Title:
When a dollar is not 47 rupees...
A budding
professional in India would have to save for about two years to buy a snazzy
motorcycle, but in the US he could save enough in a year to buy a compact
car. There is little doubt that the standard of living is entirely
different, writes MOHAN BABU
One of the
first things that acquaintances (even fairly distant acquaintances) in India
ask on meeting me is, “You must be earning a lot of money in dollars, what
exactly do you make?” This question makes me uncomfortable, perhaps because
of the western thought process that kicks into my mindnone of your business!
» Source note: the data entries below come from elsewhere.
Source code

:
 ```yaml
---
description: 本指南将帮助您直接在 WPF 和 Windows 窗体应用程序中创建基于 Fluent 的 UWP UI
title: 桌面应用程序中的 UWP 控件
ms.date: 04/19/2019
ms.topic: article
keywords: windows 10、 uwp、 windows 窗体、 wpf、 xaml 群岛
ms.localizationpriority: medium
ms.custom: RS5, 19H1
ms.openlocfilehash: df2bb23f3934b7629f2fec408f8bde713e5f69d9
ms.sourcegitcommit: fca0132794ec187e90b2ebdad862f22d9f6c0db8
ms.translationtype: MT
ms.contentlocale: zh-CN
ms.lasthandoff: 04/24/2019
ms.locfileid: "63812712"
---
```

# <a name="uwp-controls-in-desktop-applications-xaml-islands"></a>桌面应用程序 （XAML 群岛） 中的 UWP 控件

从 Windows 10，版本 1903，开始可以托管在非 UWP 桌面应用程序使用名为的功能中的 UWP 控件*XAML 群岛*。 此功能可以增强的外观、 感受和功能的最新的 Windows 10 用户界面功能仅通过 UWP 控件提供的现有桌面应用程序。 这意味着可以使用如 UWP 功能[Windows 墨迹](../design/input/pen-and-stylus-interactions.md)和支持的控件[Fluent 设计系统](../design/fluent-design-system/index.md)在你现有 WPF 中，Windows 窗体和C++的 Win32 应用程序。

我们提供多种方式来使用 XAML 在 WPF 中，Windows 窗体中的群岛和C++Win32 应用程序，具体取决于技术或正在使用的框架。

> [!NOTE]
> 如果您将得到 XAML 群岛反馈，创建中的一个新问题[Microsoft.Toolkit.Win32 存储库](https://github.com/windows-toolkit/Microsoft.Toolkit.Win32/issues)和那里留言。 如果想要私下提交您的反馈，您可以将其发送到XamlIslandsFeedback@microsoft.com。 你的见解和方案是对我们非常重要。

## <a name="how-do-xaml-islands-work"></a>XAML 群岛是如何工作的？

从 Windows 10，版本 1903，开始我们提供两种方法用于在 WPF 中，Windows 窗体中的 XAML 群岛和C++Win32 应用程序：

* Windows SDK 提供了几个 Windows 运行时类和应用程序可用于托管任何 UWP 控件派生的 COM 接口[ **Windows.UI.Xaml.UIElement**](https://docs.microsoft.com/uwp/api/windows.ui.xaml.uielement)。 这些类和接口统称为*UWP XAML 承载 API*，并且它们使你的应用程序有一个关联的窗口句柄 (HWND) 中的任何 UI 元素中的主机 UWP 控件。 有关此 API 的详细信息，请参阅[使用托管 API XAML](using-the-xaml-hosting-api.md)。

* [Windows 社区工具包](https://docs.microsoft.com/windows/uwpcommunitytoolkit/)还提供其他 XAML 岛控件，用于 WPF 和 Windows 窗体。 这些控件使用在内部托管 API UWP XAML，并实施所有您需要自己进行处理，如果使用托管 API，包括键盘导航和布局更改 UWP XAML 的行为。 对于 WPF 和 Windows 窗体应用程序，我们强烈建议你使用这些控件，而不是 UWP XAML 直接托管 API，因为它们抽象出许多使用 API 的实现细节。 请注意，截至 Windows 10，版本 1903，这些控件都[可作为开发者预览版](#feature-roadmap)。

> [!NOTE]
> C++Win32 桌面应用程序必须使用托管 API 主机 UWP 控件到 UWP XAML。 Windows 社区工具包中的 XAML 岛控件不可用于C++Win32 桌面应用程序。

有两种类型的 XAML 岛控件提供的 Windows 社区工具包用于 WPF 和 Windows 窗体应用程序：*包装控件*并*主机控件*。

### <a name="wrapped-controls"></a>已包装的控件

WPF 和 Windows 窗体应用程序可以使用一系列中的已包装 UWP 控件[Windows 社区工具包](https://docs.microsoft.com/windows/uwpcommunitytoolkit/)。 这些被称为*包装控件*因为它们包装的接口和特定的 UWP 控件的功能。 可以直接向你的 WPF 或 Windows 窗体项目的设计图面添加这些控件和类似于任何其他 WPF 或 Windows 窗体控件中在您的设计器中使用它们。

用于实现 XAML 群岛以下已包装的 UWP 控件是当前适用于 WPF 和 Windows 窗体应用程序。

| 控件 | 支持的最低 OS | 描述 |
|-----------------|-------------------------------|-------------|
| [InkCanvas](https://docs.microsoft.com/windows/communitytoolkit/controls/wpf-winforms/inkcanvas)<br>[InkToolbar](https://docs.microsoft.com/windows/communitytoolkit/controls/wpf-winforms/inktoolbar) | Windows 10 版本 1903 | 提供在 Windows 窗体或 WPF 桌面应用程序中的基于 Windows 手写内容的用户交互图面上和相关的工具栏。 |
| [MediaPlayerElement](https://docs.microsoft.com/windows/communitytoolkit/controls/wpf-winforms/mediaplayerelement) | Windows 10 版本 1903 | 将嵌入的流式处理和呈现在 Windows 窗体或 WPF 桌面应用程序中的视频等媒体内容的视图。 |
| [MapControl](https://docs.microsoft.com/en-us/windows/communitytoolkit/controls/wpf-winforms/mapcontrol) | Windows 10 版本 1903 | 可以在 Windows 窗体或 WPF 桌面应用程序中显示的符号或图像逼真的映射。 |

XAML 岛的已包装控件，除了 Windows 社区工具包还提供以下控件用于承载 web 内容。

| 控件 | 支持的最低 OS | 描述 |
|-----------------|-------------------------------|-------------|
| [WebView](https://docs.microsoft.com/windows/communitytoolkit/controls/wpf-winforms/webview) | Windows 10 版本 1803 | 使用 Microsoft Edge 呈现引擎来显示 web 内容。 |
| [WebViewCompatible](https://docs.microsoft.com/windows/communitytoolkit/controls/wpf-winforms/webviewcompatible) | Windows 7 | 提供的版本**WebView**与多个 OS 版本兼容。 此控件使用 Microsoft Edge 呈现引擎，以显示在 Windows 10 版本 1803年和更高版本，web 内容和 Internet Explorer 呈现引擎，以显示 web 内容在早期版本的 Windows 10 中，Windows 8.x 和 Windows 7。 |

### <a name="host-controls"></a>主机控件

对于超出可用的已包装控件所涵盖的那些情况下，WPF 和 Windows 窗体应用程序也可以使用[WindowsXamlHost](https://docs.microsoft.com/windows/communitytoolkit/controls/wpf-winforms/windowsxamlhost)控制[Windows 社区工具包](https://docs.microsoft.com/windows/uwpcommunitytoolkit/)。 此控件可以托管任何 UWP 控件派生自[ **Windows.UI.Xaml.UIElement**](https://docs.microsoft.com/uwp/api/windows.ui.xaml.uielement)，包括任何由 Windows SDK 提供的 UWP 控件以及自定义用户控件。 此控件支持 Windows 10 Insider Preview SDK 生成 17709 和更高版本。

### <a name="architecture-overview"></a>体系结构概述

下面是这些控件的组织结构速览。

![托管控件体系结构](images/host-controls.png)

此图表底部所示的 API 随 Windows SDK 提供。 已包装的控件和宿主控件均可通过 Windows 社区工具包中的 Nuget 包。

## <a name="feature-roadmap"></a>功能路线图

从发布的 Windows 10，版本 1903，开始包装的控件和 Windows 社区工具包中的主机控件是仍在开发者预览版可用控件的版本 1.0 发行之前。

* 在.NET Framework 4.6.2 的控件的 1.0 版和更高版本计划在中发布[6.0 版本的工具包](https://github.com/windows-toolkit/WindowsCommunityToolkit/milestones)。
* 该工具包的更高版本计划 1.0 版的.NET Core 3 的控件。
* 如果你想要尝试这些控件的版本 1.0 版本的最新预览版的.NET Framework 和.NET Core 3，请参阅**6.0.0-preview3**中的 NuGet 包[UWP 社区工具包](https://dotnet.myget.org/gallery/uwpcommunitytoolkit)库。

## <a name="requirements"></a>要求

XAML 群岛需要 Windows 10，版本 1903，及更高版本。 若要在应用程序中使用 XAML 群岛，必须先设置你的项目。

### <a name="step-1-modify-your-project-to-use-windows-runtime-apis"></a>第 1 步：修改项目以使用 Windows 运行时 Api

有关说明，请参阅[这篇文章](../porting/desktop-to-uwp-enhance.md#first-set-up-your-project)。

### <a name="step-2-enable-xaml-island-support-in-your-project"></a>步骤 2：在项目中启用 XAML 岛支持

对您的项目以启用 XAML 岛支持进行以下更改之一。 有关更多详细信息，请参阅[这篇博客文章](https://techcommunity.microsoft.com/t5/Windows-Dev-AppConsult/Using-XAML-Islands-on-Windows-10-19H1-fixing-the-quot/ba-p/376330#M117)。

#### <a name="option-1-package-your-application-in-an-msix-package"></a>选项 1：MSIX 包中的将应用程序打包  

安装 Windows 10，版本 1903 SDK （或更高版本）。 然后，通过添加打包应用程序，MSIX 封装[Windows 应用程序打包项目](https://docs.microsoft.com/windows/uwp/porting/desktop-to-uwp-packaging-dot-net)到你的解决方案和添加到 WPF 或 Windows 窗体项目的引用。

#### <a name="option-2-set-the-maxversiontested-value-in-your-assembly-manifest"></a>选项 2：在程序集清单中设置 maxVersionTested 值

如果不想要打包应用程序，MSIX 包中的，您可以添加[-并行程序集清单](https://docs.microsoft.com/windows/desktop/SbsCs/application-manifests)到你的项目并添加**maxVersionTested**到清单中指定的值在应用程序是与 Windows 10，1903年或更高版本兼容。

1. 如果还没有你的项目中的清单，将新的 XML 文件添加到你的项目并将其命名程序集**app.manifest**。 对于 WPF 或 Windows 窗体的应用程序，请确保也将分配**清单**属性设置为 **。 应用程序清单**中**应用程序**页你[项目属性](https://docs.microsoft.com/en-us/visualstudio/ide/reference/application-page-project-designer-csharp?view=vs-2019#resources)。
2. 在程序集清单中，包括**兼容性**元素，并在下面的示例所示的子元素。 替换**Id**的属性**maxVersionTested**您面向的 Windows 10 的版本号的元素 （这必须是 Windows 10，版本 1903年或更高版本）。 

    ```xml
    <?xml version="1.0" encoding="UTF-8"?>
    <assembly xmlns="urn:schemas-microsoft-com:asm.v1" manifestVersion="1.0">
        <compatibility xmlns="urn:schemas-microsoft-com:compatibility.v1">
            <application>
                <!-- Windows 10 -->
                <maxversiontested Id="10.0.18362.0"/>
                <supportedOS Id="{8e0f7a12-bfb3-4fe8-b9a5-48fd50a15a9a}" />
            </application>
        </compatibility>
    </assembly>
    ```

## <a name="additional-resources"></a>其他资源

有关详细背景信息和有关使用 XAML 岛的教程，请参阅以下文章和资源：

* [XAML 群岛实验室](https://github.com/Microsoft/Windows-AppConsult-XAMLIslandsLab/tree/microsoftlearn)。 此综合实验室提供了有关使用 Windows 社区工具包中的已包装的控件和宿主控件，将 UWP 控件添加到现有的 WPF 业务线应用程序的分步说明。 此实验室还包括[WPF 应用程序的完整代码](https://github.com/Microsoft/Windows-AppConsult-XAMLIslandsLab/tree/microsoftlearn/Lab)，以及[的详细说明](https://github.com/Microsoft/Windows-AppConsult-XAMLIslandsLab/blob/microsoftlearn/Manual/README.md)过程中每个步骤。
Of course, I try to sound polite by gurgling an answer or skipping the topic
altogether. May be I should retortdo you know what I pay in rent? Or, maybe
add that my monthly car insurance payment alone would be more than what most
Indians pay in rent, which does not really make me rich, but goes to prove
that I spend as I earn, even though I live and earn in a foreign country. In
reality, I should probably start talking about the PPP (Purchasing Power
Parity) or the “The Big Mac Index”.
In recent
times, aided by the demand for a mobile global workforce, hordes of
youngsters from India moved to the US, Europe and other western lands in
search of opportunities and wealth. They were aided by the dynamics between
the exchange rates of the Indian rupee and other currencies, making this
move especially attractive. A budding professional in India who would have
to save for about two years to buy a snazzy motorcycle back home, could save
enough in a year to buy a compact car here. There is little doubt that the
standard of living is entirely different, especially if one were to compare
to that of a professional in America with that of an Indian.
The
risk-and-rewards factor also comes to play when an Indian professional moves
to a foreign country. He is taking a big risk with respect to the
marketability of his skills and in trying to sustain his earning and savings
potential, a fact that hit home during the current downturn when thousands
of Indians had to pack their bags and leave.
The exchange
rate differences and Purchasing Power Parity (PPP) make a move from India to
western nations especially attractive. The PPP theory states that exchange
rates between currencies are in equilibrium when their purchasing power is
the same in each of the two countries. Take for example the Big Mac sold by
McDonald’s in 116 countries around the world. It is a truly global consumer
product. Since 1986, the Economist magazine has tracked the price of the Big
Mac around the world. To the Indian reader, contemplating a move to a
foreign country, a study of PPP and the “The Big Mac Index” will give an
indication of the amount one would have to spend in order to maintain a
similar “standard of living” in the new environment. Of course, this also
means that the percentage of salary saved, say ten percent of one’s salary,
will have a greater bang for the buck when saved in the US than in India
since a US dollar is stronger than a rupee.
Currency
conversion and exchange rate is really significant to companies that wish to
do business in the global marketplace. For this discussion, I am assuming a
conversion rate of 1 dollar to about 47 rupees. A million dollars converts
to about 4.7 crore rupees. Take the example of Compuware, a “mid-sized”
American company with revenues of 2 billion dollars last year. The company
is spending over 250 million dollars in building a new headquarters building
in Detroit. Translating this to rupees, it comes to about 117.5 crore
rupees! Last year, after the economy started tanking, Cisco, the darling of
the Internet age, took a monster $2.5 billion write-off of its swollen
inventory. Now, that translates to a staggering 11,750 crore rupees. How
many Indian companies are worth that much, leave alone being able to
write-off inventories worth that amount? This is not to say that Indian
companies are not valuable or market savvy. The flip side of this is that
Indian companies in the global marketplace can use the cost-savings and
lower wages in India to compete more efficiently, the main reason Indian
companies vie for a share of the big export market.
Interestingly, even the dollar-rupee exchange rate has been declining
steadily. When I moved to the US in 1997, a dollar was worth about 35
rupees34 percent decline in the exchange rate in five years! Does this mean
that it is more attractive to move to the US now than it was five years ago?
Probably not, since the exchange rate is just an indicator of a number of
factors including the PPP. However, a declining exchange rate makes it
especially attractive for Indian businesses and exporters to sell goods and
services to Americans.
The downturn
in the global economy, combined with the attractive exchange of the Indian
rupee in the international market, makes Indian exports of goods and
software services a really attractive proposition. Why aren’t we seeing a
renewed focus on Indian exports?
Post script:
If you were expecting me to talk about my earnings in this article, tough!